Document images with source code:
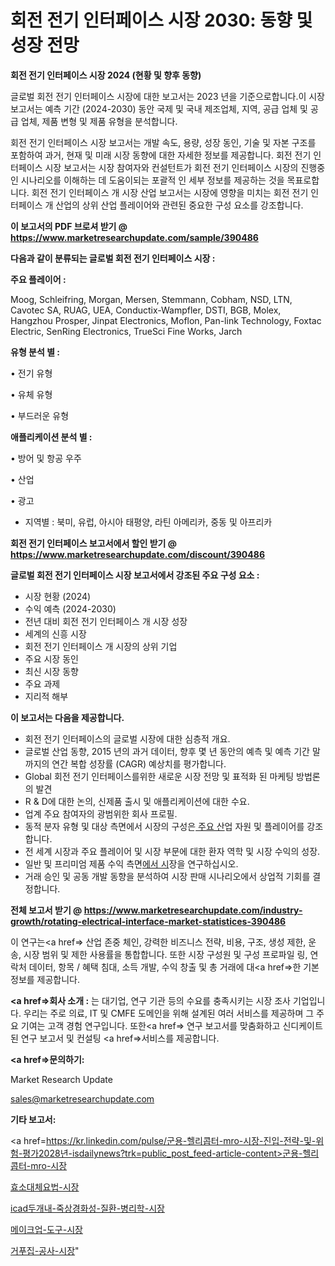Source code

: # 회전 전기 인터페이스 시장 2030: 동향 및 성장 전망

<strong>회전 전기 인터페이스 시장 2024 (현황 및 향후 동향)</strong>

글로벌 회전 전기 인터페이스 시장에 대한 보고서는 2023 년을 기준으로합니다.이 시장 보고서는 예측 기간 (2024-2030) 동안 국제 및 국내 제조업체, 지역, 공급 업체 및 공급 업체, 제품 변형 및 제품 유형을 분석합니다.

회전 전기 인터페이스 시장 보고서는 개발 속도, 용량, 성장 동인, 기술 및 자본 구조를 포함하여 과거, 현재 및 미래 시장 동향에 대한 자세한 정보를 제공합니다. 회전 전기 인터페이스 시장 보고서는 시장 참여자와 컨설턴트가 회전 전기 인터페이스 시장의 진행중인 시나리오를 이해하는 데 도움이되는 포괄적 인 세부 정보를 제공하는 것을 목표로합니다. 회전 전기 인터페이스 개 시장 산업 보고서는 시장에 영향을 미치는 회전 전기 인터페이스 개 산업의 상위 산업 플레이어와 관련된 중요한 구성 요소를 강조합니다.



<strong>이 보고서의 PDF 브로셔 받기 @ <a href=https://www.marketresearchupdate.com/sample/390486>https://www.marketresearchupdate.com/sample/390486</a></strong>



<strong>다음과 같이 분류되는 글로벌 회전 전기 인터페이스 시장 :</strong>



<strong>주요 플레이어 :</strong>

Moog, Schleifring, Morgan, Mersen, Stemmann, Cobham, NSD, LTN, Cavotec SA, RUAG, UEA, Conductix-Wampfler, DSTI, BGB, Molex, Hangzhou Prosper, Jinpat Electronics, Moflon, Pan-link Technology, Foxtac Electric, SenRing Electronics, TrueSci Fine Works, Jarch



<strong>유형 분석 별 :</strong>

• 전기 유형

• 유체 유형

• 부드러운 유형



<strong>애플리케이션 분석 별 :</strong>

• 방어 및 항공 우주

• 산업

• 광고

<ul>
  <li>지역별 : 북미, 유럽, 아시아 태평양, 라틴 아메리카, 중동 및 아프리카</li>
</ul>


<strong>회전 전기 인터페이스 보고서에서 할인 받기 @ <a href=https://www.marketresearchupdate.com/discount/390486>https://www.marketresearchupdate.com/discount/390486</a></strong>



<strong>글로벌 회전 전기 인터페이스 시장 보고서에서 강조된 주요 구성 요소 :</strong>
<ul>
  <li>시장 현황 (2024)</li>
  <li>수익 예측 (2024-2030)</li>
  <li>전년 대비 회전 전기 인터페이스 개 시장 성장</li>
  <li>세계의 신흥 시장</li>
  <li>회전 전기 인터페이스 개 시장의 상위 기업</li>
  <li>주요 시장 동인</li>
  <li>최신 시장 동향</li>
  <li>주요 과제</li>
  <li>지리적 해부</li>
</ul>


<strong>이 보고서는 다음을 제공합니다.</strong>
<ul>
  <li>회전 전기 인터페이스의 글로벌 시장에 대한 심층적 개요.</li>
  <li>글로벌 산업 동향, 2015 년의 과거 데이터, 향후 몇 년 동안의 예측 및 예측 기간 말까지의 연간 복합 성장률 (CAGR) 예상치를 평가합니다.</li>
  <li>Global 회전 전기 인터페이스를위한 새로운 시장 전망 및 표적화 된 마케팅 방법론의 발견</li>
  <li>R &amp; D에 대한 논의, 신제품 출시 및 애플리케이션에 대한 수요.</li>
  <li>업계 주요 참여자의 광범위한 회사 프로필.</li>
  <li>동적 분자 유형 및 대상 측면에서 시장의 구성은<a href=> 주요 산</a>업 자원 및 플레이어를 강조합니다.</li>
  <li>전 세계 시장과 주요 플레이어 및 시장 부문에 대한 환자 역학 및 시장 수익의 성장.</li>
  <li>일반 및 프리미엄 제품 수익 측면<a href=>에서 시</a>장을 연구하십시오.</li>
  <li>거래 승인 및 공동 개발 동향을 분석하여 시장 판매 시나리오에서 상업적 기회를 결정합니다.</li>
</ul>



<strong>전체 보고서 받기 @ <a href=https://www.marketresearchupdate.com/industry-growth/rotating-electrical-interface-market-statistices-390486>https://www.marketresearchupdate.com/industry-growth/rotating-electrical-interface-market-statistices-390486</a></strong>

이 연구는<a href=> 산업 존중</a> 체인, 강력한 비즈니스 전략, 비용, 구조, 생성 제한, 운송, 시장 범위 및 제한 사용률을 통합합니다. 또한 시장 구성원 및 구성 프로파일 링, 연락처 데이터, 항목 / 혜택 침대, 소득 개발, 수익 창출 및 총 거래에 대<a href=>한 기본 </a>정보를 제공합니다.



<strong><a href=>회사 소</a>개 :</strong>
는 대기업, 연구 기관 등의 수요를 충족시키는 시장 조사 기업입니다. 우리는 주로 의료, IT 및 CMFE 도메인을 위해 설계된 여러 서비스를 제공하며 그 주요 기여는 고객 경험 연구입니다. 또한<a href=> 연구 보</a>고서를 맞춤화하고 신디케이트 된 연구 보고서 및 컨설팅 <a href=>서비스</a>를 제공합니다.



<strong><a href=>문의하기:</a></strong>

Market Research Update

sales@marketresearchupdate.com



<strong>기타 보고서:</strong>

<a href=https://kr.linkedin.com/pulse/군용-헬리콥터-mro-시장-진입-전략-및-위험-평가2028년-isdailynews?trk=public_post_feed-article-content>군용-헬리콥터-mro-시장</a>

<a href=https://www.linkedin.com/pulse/효소대체요법-시장-동향-및-성장-전망-isdailynews/>효소대체요법-시장</a>

<a href=https://www.linkedin.com/pulse/icad두개내-죽상경화성-질환-병리학-시장-현재-및-미래-성장-2029-isdailynews-frlxf/>icad두개내-죽상경화성-질환-병리학-시장</a>

<a href=https://www.linkedin.com/pulse/메이크업-도구-시장-동향-및-성장-전망-analytics-alchemy-360-analysis-qllaf/>메이크업-도구-시장</a>

<a href=https://www.linkedin.com/pulse/거푸집-공사-시장-동향-및-성장-전망-analytics-alchemy-360-analysis-uulcf/>거푸집-공사-시장</a>"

TASK ITEM ▸ Looking at the entries above, determine how many lines contain the word "linkedin" and state only that number.

PROBLEM SOLUTION ▸ 5